Copy out each line below in which the string "directly" appears.

(SOURCE DATA)

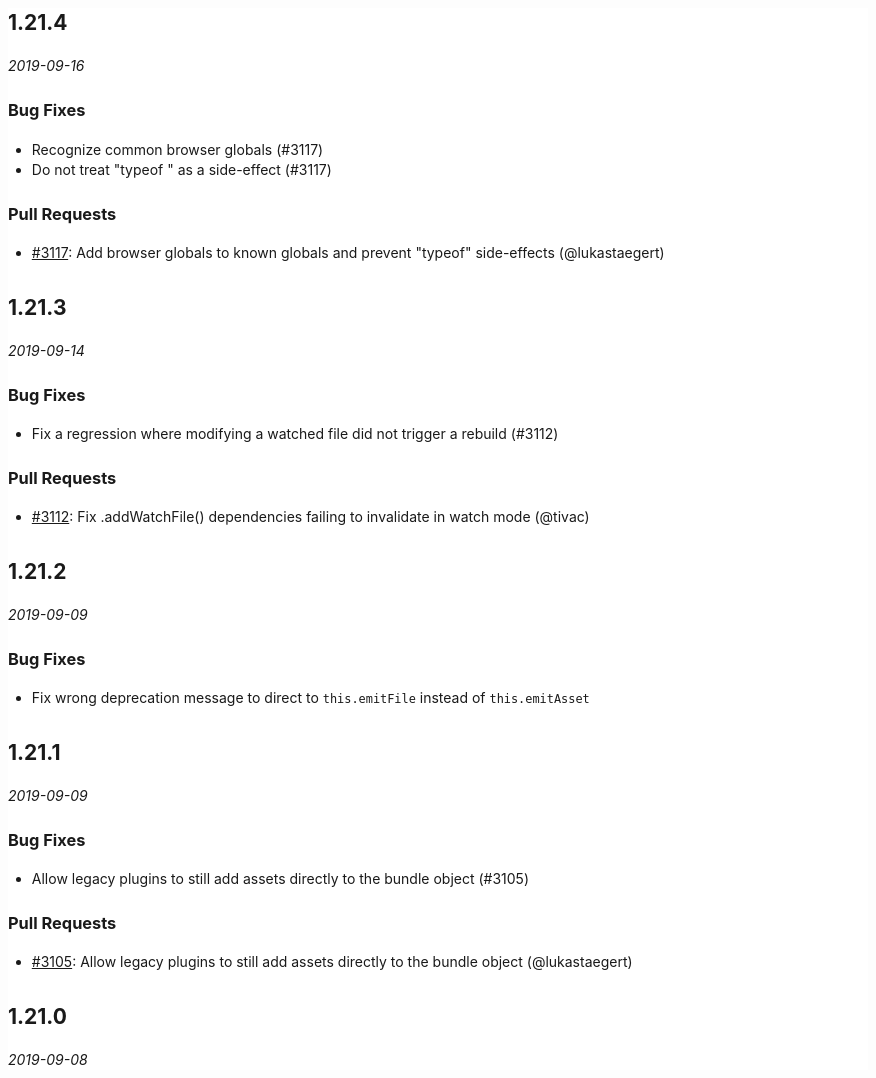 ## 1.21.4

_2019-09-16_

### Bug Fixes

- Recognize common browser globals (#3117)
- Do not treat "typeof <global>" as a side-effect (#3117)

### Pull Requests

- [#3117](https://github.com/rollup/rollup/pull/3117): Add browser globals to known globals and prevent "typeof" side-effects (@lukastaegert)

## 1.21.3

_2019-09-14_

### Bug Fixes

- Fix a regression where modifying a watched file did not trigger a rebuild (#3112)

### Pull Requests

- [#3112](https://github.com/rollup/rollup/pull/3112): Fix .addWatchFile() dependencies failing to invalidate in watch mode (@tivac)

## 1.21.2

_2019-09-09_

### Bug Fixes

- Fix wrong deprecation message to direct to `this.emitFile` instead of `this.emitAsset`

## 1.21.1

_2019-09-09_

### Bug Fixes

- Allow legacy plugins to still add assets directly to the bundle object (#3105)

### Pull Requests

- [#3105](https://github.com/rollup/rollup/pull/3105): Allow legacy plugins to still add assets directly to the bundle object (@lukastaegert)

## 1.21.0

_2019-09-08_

(End SOURCE DATA)

RESPONSE TO THIS TASK.
- Allow legacy plugins to still add assets directly to the bundle object (#3105)
- [#3105](https://github.com/rollup/rollup/pull/3105): Allow legacy plugins to still add assets directly to the bundle object (@lukastaegert)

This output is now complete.